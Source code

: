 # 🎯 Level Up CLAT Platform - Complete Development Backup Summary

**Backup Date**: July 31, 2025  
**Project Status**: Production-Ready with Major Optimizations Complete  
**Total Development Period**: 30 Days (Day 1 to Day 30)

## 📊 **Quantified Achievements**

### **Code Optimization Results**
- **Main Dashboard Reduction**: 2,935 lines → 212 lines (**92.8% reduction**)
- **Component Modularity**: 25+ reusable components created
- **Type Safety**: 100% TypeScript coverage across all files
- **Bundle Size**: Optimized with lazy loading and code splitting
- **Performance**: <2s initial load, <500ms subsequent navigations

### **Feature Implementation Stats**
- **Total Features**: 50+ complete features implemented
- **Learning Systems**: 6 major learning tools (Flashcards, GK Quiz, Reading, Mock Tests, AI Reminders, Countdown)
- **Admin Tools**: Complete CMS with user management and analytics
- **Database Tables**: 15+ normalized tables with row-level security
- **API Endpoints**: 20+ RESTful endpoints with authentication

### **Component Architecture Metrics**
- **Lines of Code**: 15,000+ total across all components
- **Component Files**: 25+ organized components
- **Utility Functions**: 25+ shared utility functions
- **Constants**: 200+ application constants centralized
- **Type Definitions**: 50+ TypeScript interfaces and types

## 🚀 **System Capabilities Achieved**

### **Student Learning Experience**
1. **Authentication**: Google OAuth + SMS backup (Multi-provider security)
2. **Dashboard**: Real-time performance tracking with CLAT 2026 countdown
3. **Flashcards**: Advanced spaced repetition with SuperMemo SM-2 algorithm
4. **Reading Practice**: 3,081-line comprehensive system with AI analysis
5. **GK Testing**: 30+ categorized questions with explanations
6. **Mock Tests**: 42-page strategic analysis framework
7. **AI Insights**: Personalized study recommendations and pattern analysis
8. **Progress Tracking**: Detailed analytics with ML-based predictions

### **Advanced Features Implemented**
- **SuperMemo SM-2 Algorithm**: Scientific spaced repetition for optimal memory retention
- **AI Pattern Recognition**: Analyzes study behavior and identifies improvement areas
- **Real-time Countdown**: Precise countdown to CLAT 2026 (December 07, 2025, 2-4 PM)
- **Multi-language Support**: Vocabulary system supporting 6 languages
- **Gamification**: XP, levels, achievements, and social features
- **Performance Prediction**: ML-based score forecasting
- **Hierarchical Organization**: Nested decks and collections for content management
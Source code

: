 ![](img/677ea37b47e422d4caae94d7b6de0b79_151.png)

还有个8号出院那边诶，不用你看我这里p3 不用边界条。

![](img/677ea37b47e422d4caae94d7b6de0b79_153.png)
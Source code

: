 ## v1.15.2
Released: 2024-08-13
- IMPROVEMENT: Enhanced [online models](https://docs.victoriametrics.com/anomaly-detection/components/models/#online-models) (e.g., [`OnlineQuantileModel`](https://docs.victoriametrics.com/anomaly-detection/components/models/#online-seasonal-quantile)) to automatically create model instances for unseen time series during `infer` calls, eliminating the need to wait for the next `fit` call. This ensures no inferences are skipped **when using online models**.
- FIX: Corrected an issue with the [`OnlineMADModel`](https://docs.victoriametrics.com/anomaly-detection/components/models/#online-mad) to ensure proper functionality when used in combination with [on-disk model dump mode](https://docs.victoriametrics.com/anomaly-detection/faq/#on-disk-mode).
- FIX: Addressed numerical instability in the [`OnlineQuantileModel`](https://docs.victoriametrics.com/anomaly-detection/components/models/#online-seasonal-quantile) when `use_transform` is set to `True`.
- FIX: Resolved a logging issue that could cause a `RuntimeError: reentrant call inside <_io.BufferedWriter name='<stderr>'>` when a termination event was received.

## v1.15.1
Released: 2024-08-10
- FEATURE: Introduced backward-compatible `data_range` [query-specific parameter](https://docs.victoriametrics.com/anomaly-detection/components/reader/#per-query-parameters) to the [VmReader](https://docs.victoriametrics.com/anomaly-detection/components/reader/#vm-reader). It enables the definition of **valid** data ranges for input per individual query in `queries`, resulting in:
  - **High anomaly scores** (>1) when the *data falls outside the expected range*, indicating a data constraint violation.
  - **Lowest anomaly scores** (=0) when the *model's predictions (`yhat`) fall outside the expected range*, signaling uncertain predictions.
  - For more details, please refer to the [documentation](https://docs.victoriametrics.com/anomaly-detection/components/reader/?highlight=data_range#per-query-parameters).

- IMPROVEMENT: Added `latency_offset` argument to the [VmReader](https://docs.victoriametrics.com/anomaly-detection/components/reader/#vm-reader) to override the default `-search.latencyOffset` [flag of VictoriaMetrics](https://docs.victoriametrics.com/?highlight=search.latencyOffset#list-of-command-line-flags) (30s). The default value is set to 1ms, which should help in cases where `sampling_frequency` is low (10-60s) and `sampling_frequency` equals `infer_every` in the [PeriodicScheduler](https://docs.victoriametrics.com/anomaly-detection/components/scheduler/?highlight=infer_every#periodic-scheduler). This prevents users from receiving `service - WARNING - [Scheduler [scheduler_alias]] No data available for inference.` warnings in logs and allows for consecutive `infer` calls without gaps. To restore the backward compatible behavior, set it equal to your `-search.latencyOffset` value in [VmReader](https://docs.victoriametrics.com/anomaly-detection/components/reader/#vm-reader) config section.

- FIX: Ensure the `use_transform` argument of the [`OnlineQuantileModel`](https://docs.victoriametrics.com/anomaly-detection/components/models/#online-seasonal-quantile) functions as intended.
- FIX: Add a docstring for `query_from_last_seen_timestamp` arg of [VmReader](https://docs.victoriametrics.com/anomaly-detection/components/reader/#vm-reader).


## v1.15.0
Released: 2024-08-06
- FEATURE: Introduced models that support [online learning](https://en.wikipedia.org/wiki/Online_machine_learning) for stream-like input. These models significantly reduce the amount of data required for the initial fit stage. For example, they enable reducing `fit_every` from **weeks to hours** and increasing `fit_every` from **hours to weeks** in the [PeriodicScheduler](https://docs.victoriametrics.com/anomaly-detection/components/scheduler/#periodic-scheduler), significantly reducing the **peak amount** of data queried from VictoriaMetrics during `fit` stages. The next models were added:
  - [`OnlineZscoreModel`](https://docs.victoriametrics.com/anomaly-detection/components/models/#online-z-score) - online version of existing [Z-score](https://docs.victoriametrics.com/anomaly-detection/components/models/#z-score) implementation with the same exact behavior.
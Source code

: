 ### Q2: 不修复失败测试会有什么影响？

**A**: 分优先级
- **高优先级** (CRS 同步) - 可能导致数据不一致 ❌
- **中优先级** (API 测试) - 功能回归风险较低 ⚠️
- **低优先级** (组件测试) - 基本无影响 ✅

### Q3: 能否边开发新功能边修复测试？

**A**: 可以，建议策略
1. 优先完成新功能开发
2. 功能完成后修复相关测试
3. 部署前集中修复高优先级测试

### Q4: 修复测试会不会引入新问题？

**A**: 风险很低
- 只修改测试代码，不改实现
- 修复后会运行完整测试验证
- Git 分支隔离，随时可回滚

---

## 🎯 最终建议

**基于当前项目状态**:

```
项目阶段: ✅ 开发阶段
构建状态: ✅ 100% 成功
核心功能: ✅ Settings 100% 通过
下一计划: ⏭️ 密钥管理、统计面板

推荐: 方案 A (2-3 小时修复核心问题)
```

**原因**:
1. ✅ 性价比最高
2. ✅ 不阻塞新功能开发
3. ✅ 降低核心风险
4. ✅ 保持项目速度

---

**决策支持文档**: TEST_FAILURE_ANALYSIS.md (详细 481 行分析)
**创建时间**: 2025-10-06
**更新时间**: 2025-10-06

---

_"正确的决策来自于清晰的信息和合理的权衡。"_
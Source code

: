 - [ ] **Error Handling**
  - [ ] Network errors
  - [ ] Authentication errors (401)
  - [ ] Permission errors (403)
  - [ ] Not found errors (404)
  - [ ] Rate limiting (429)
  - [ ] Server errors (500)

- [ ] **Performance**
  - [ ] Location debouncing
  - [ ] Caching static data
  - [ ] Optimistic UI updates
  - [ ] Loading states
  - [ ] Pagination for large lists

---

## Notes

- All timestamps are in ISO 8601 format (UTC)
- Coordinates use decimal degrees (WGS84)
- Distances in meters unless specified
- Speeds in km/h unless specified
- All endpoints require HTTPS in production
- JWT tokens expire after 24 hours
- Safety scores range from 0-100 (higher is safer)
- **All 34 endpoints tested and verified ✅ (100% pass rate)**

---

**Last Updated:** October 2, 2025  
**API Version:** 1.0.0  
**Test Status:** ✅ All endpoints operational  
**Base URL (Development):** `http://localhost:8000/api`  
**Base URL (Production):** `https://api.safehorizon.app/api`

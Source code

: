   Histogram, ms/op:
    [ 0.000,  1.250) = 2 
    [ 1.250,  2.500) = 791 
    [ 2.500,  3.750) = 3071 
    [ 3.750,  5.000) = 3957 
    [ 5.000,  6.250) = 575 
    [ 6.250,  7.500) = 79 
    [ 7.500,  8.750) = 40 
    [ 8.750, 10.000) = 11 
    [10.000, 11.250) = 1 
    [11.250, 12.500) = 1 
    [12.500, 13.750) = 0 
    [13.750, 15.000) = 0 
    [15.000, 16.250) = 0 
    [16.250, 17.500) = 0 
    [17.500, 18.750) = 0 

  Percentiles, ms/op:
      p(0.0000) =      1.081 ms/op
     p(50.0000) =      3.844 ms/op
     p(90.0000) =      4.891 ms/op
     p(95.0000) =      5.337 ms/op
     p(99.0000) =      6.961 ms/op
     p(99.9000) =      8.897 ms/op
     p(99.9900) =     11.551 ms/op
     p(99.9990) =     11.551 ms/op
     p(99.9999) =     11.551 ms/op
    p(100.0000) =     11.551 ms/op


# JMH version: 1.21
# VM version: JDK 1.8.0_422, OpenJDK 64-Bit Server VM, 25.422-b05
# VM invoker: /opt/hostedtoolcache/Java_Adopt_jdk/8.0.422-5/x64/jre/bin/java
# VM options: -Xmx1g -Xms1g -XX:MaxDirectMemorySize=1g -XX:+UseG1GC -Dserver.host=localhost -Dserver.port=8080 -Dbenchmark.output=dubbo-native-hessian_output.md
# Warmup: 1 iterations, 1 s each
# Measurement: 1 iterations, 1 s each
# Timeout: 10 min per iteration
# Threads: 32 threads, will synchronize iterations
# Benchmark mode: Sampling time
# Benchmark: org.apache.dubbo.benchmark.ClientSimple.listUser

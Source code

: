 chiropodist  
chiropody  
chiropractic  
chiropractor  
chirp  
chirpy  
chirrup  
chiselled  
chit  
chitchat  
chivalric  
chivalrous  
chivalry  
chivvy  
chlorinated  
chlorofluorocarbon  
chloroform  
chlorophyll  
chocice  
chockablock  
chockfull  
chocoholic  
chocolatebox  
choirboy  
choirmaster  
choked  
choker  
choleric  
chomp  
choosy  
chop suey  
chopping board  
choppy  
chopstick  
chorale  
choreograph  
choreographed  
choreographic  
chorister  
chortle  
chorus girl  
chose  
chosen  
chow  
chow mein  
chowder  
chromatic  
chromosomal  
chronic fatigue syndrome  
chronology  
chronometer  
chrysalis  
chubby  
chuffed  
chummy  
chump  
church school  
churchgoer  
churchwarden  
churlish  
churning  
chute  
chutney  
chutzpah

◇ ◇ ◇ ◇ ◇ ◇ ◇

_ASSIGNMENT_
Once the line containing "- **Bundle Size**: Optimized" has been written out, please stop; every line before it, back to the first line of the records above, should be given exactly.

_WRITTEN RESPONSE_
Source code

: # 🎯 Level Up CLAT Platform - Complete Development Backup Summary

**Backup Date**: July 31, 2025  
**Project Status**: Production-Ready with Major Optimizations Complete  
**Total Development Period**: 30 Days (Day 1 to Day 30)

## 📊 **Quantified Achievements**

### **Code Optimization Results**
- **Main Dashboard Reduction**: 2,935 lines → 212 lines (**92.8% reduction**)
- **Component Modularity**: 25+ reusable components created
- **Type Safety**: 100% TypeScript coverage across all files
- **Bundle Size**: Optimized with lazy loading and code splitting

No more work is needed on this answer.